_Records provided_:

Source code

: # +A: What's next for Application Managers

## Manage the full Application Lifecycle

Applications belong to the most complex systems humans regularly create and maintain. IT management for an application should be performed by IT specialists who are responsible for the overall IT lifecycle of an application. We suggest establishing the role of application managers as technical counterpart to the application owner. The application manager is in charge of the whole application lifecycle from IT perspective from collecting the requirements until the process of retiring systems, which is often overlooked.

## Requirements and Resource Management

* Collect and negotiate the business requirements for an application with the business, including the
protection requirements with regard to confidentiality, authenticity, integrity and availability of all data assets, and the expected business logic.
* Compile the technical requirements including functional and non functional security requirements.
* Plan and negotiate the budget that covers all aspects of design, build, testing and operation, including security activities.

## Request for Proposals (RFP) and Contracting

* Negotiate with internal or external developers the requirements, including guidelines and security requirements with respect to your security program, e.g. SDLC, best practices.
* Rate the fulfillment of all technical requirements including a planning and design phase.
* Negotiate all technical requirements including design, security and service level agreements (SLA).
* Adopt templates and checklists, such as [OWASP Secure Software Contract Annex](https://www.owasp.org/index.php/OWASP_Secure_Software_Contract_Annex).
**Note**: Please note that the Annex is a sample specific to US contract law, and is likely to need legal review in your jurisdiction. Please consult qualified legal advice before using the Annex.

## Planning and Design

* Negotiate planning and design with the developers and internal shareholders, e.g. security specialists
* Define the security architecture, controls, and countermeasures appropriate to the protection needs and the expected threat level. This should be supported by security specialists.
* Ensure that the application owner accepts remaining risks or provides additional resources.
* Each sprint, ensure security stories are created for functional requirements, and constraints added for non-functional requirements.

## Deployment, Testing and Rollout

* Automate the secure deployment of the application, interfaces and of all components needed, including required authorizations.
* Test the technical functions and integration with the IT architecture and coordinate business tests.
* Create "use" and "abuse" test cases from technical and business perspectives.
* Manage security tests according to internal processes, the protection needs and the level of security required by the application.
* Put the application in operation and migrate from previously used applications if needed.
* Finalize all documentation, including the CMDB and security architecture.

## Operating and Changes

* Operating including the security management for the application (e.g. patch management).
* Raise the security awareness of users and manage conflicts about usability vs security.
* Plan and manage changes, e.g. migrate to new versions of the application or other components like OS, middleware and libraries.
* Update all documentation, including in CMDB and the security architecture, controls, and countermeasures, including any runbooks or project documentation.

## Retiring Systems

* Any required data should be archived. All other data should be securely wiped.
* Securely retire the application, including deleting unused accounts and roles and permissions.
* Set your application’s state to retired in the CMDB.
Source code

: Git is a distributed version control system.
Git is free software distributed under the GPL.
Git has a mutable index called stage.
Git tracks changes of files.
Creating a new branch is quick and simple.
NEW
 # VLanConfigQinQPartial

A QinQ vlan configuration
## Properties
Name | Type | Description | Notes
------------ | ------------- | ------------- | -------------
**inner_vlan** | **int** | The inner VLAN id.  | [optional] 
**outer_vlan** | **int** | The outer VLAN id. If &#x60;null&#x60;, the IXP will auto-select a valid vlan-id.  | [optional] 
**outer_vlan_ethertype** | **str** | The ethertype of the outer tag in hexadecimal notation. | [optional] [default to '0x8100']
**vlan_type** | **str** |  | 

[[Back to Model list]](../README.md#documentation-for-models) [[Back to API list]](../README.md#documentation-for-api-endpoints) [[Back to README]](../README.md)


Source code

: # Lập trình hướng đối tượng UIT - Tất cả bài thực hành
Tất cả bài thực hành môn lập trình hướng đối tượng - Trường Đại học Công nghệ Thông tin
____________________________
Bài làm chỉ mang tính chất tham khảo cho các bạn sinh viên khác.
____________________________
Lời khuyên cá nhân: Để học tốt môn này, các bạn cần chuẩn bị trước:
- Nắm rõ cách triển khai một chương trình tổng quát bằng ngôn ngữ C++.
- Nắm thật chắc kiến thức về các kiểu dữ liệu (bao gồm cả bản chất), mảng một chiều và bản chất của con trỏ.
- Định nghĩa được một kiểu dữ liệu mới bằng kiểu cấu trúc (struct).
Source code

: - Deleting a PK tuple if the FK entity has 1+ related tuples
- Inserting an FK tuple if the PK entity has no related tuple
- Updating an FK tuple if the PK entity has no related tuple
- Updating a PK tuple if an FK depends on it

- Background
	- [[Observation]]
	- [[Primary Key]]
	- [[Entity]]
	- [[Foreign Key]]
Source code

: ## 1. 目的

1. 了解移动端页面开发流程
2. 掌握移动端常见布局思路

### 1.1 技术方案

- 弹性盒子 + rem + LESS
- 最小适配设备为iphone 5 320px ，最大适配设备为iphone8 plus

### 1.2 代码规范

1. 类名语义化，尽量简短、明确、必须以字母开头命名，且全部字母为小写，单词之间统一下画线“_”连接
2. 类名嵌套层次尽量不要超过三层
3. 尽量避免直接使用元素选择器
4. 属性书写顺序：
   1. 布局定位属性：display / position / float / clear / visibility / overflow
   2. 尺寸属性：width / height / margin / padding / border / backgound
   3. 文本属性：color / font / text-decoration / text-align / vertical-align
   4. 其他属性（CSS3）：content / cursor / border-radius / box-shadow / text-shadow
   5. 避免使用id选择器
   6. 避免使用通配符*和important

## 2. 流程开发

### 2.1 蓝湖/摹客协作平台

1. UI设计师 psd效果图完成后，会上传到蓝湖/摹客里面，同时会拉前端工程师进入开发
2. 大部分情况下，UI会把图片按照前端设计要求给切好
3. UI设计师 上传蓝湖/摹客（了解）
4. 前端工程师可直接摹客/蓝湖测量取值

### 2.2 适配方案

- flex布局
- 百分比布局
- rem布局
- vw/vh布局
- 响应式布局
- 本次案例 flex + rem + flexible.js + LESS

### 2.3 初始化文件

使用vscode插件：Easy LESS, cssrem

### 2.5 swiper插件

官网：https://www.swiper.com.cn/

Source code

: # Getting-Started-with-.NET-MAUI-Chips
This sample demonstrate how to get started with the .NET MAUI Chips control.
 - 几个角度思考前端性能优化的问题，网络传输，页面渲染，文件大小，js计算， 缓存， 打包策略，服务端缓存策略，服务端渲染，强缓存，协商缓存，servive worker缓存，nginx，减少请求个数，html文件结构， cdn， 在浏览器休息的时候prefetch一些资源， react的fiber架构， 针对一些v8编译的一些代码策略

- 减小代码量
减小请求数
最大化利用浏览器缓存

_Assignment_: All of the material above needs to be transcribed verbatim.

_Expected answer_:
Source code

: # +A: What's next for Application Managers

## Manage the full Application Lifecycle

Applications belong to the most complex systems humans regularly create and maintain. IT management for an application should be performed by IT specialists who are responsible for the overall IT lifecycle of an application. We suggest establishing the role of application managers as technical counterpart to the application owner. The application manager is in charge of the whole application lifecycle from IT perspective from collecting the requirements until the process of retiring systems, which is often overlooked.

## Requirements and Resource Management

* Collect and negotiate the business requirements for an application with the business, including the
protection requirements with regard to confidentiality, authenticity, integrity and availability of all data assets, and the expected business logic.
* Compile the technical requirements including functional and non functional security requirements.
* Plan and negotiate the budget that covers all aspects of design, build, testing and operation, including security activities.

## Request for Proposals (RFP) and Contracting

* Negotiate with internal or external developers the requirements, including guidelines and security requirements with respect to your security program, e.g. SDLC, best practices.
* Rate the fulfillment of all technical requirements including a planning and design phase.
* Negotiate all technical requirements including design, security and service level agreements (SLA).
* Adopt templates and checklists, such as [OWASP Secure Software Contract Annex](https://www.owasp.org/index.php/OWASP_Secure_Software_Contract_Annex).
**Note**: Please note that the Annex is a sample specific to US contract law, and is likely to need legal review in your jurisdiction. Please consult qualified legal advice before using the Annex.

## Planning and Design

* Negotiate planning and design with the developers and internal shareholders, e.g. security specialists
* Define the security architecture, controls, and countermeasures appropriate to the protection needs and the expected threat level. This should be supported by security specialists.
* Ensure that the application owner accepts remaining risks or provides additional resources.
* Each sprint, ensure security stories are created for functional requirements, and constraints added for non-functional requirements.

## Deployment, Testing and Rollout

* Automate the secure deployment of the application, interfaces and of all components needed, including required authorizations.
* Test the technical functions and integration with the IT architecture and coordinate business tests.
* Create "use" and "abuse" test cases from technical and business perspectives.
* Manage security tests according to internal processes, the protection needs and the level of security required by the application.
* Put the application in operation and migrate from previously used applications if needed.
* Finalize all documentation, including the CMDB and security architecture.

## Operating and Changes

* Operating including the security management for the application (e.g. patch management).
* Raise the security awareness of users and manage conflicts about usability vs security.
* Plan and manage changes, e.g. migrate to new versions of the application or other components like OS, middleware and libraries.
* Update all documentation, including in CMDB and the security architecture, controls, and countermeasures, including any runbooks or project documentation.

## Retiring Systems

* Any required data should be archived. All other data should be securely wiped.
* Securely retire the application, including deleting unused accounts and roles and permissions.
* Set your application’s state to retired in the CMDB.
Source code

: Git is a distributed version control system.
Git is free software distributed under the GPL.
Git has a mutable index called stage.
Git tracks changes of files.
Creating a new branch is quick and simple.
NEW
 # VLanConfigQinQPartial

A QinQ vlan configuration
## Properties
Name | Type | Description | Notes
------------ | ------------- | ------------- | -------------
**inner_vlan** | **int** | The inner VLAN id.  | [optional] 
**outer_vlan** | **int** | The outer VLAN id. If &#x60;null&#x60;, the IXP will auto-select a valid vlan-id.  | [optional] 
**outer_vlan_ethertype** | **str** | The ethertype of the outer tag in hexadecimal notation. | [optional] [default to '0x8100']
**vlan_type** | **str** |  | 

[[Back to Model list]](../README.md#documentation-for-models) [[Back to API list]](../README.md#documentation-for-api-endpoints) [[Back to README]](../README.md)


Source code

: # Lập trình hướng đối tượng UIT - Tất cả bài thực hành
Tất cả bài thực hành môn lập trình hướng đối tượng - Trường Đại học Công nghệ Thông tin
____________________________
Bài làm chỉ mang tính chất tham khảo cho các bạn sinh viên khác.
____________________________
Lời khuyên cá nhân: Để học tốt môn này, các bạn cần chuẩn bị trước:
- Nắm rõ cách triển khai một chương trình tổng quát bằng ngôn ngữ C++.
- Nắm thật chắc kiến thức về các kiểu dữ liệu (bao gồm cả bản chất), mảng một chiều và bản chất của con trỏ.
- Định nghĩa được một kiểu dữ liệu mới bằng kiểu cấu trúc (struct).
Source code

: - Deleting a PK tuple if the FK entity has 1+ related tuples
- Inserting an FK tuple if the PK entity has no related tuple
- Updating an FK tuple if the PK entity has no related tuple
- Updating a PK tuple if an FK depends on it

- Background
	- [[Observation]]
	- [[Primary Key]]
	- [[Entity]]
	- [[Foreign Key]]
Source code

: ## 1. 目的

1. 了解移动端页面开发流程
2. 掌握移动端常见布局思路

### 1.1 技术方案

- 弹性盒子 + rem + LESS
- 最小适配设备为iphone 5 320px ，最大适配设备为iphone8 plus

### 1.2 代码规范

1. 类名语义化，尽量简短、明确、必须以字母开头命名，且全部字母为小写，单词之间统一下画线“_”连接
2. 类名嵌套层次尽量不要超过三层
3. 尽量避免直接使用元素选择器
4. 属性书写顺序：
   1. 布局定位属性：display / position / float / clear / visibility / overflow
   2. 尺寸属性：width / height / margin / padding / border / backgound
   3. 文本属性：color / font / text-decoration / text-align / vertical-align
   4. 其他属性（CSS3）：content / cursor / border-radius / box-shadow / text-shadow
   5. 避免使用id选择器
   6. 避免使用通配符*和important

## 2. 流程开发

### 2.1 蓝湖/摹客协作平台

1. UI设计师 psd效果图完成后，会上传到蓝湖/摹客里面，同时会拉前端工程师进入开发
2. 大部分情况下，UI会把图片按照前端设计要求给切好
3. UI设计师 上传蓝湖/摹客（了解）
4. 前端工程师可直接摹客/蓝湖测量取值

### 2.2 适配方案

- flex布局
- 百分比布局
- rem布局
- vw/vh布局
- 响应式布局
- 本次案例 flex + rem + flexible.js + LESS

### 2.3 初始化文件

使用vscode插件：Easy LESS, cssrem

### 2.5 swiper插件

官网：https://www.swiper.com.cn/

Source code

: # Getting-Started-with-.NET-MAUI-Chips
This sample demonstrate how to get started with the .NET MAUI Chips control.
 - 几个角度思考前端性能优化的问题，网络传输，页面渲染，文件大小，js计算， 缓存， 打包策略，服务端缓存策略，服务端渲染，强缓存，协商缓存，servive worker缓存，nginx，减少请求个数，html文件结构， cdn， 在浏览器休息的时候prefetch一些资源， react的fiber架构， 针对一些v8编译的一些代码策略

- 减小代码量
减小请求数
最大化利用浏览器缓存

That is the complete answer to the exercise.